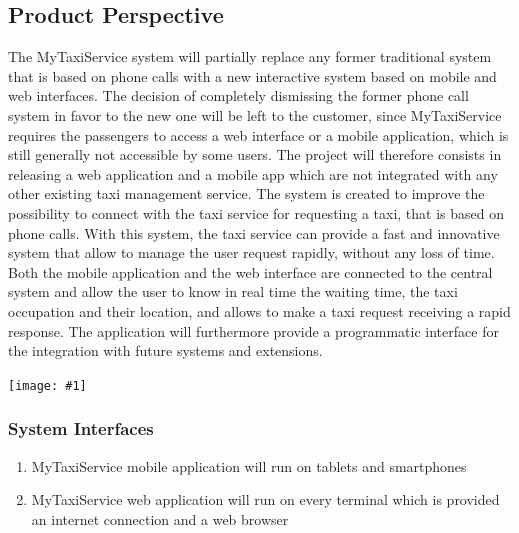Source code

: \documentclass[11pt, a4paper,titlepage]{article}
\newcommand{\productname}{MyTaxiService }
\newcommand{\image}[1]{
	\begin{center}
		\noindent \texttt{[image: \#1]}
	\end{center}
	}
\begin{document}
\subsection{Product Perspective}
The \productname system will partially replace any former traditional system that is based on phone calls with a new interactive system based on mobile and web interfaces. \newline
The decision of completely dismissing the former phone call system in favor to the new one will be left to the customer, since \productname requires the passengers to access a web interface or a mobile application, which is still generally not accessible by some users.
\newline
The project will therefore consists in releasing a web application and a mobile app which are not integrated with any other existing taxi management service.
The system is created to improve the possibility to connect with the taxi service for requesting a taxi, that is based on phone calls.
With this system, the taxi service can provide a fast and innovative system that allow to manage the user request rapidly, without any loss of time.
Both the mobile application and the web interface are connected to the central system and allow the user to know in real time the waiting time, the taxi occupation and their location, and allows to make a taxi request receiving a rapid response.
The application will furthermore provide a programmatic interface for the integration with future systems and extensions.
\newline

	\image{perspective_schema.png}

\pagebreak
\subsubsection{System Interfaces}
	\begin{enumerate}
		\item \productname mobile application will run on tablets and smartphones
		\item \productname web application will run on every terminal which is provided an internet connection and a web browser
	\end{enumerate}
\end{document}
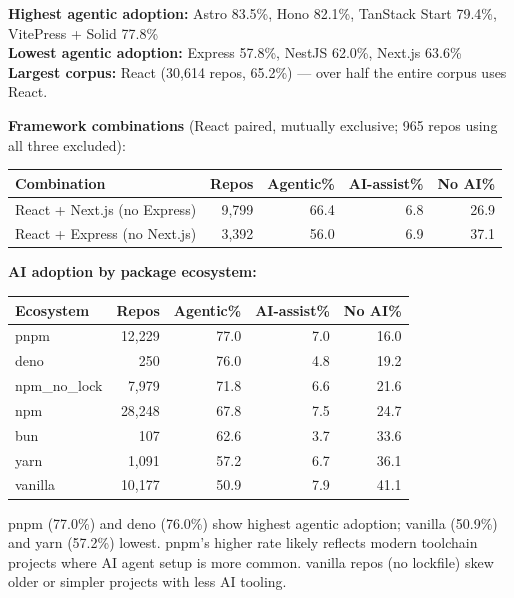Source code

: \documentclass[10pt,a4paper]{article}
\begin{document}
\vspace{6pt}
\textbf{Highest agentic adoption:} Astro 83.5\%, Hono 82.1\%, TanStack Start 79.4\%, VitePress + Solid 77.8\%\\
\textbf{Lowest agentic adoption:} Express 57.8\%, NestJS 62.0\%, Next.js 63.6\%\\
\textbf{Largest corpus:} React (30,614 repos, 65.2\%) --- over half the entire corpus uses React.

\vspace{6pt}
\textbf{Framework combinations} (React paired, mutually exclusive; 965 repos using all three excluded):

\vspace{3pt}
\begin{tabular}{@{}lrrrr@{}}
\toprule
Combination & Repos & Agentic\% & AI-assist\% & No AI\% \\
\midrule
React + Next.js (no Express) & 9,799 & 66.4 & 6.8 & 26.9 \\
React + Express (no Next.js) & 3,392 & 56.0 & 6.9 & 37.1 \\
\bottomrule
\end{tabular}

\vspace{6pt}
\textbf{AI adoption by package ecosystem:}

\vspace{3pt}
\begin{tabular}{@{}lrrrr@{}}
\toprule
Ecosystem & Repos & Agentic\% & AI-assist\% & No AI\% \\
\midrule
pnpm          & 12,229 & 77.0 & 7.0 & 16.0 \\
deno          &    250 & 76.0 & 4.8 & 19.2 \\
npm\_no\_lock &  7,979 & 71.8 & 6.6 & 21.6 \\
npm           & 28,248 & 67.8 & 7.5 & 24.7 \\
bun           &    107 & 62.6 & 3.7 & 33.6 \\
yarn          &  1,091 & 57.2 & 6.7 & 36.1 \\
vanilla       & 10,177 & 50.9 & 7.9 & 41.1 \\
\bottomrule
\end{tabular}

\vspace{4pt}
{\small pnpm (77.0\%) and deno (76.0\%) show highest agentic adoption; vanilla (50.9\%) and yarn (57.2\%) lowest.
pnpm's higher rate likely reflects modern toolchain projects where AI agent setup is more common.
vanilla repos (no lockfile) skew older or simpler projects with less AI tooling.}
\end{document}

■ AIM OF THE TASK ■
Return, from the material above, each line holding the string "textbf".

■ OUTPUT ■
\textbf{Highest agentic adoption:} Astro 83.5\%, Hono 82.1\%, TanStack Start 79.4\%, VitePress + Solid 77.8\%\\
\textbf{Lowest agentic adoption:} Express 57.8\%, NestJS 62.0\%, Next.js 63.6\%\\
\textbf{Largest corpus:} React (30,614 repos, 65.2\%) --- over half the entire corpus uses React.
\textbf{Framework combinations} (React paired, mutually exclusive; 965 repos using all three excluded):
\textbf{AI adoption by package ecosystem:}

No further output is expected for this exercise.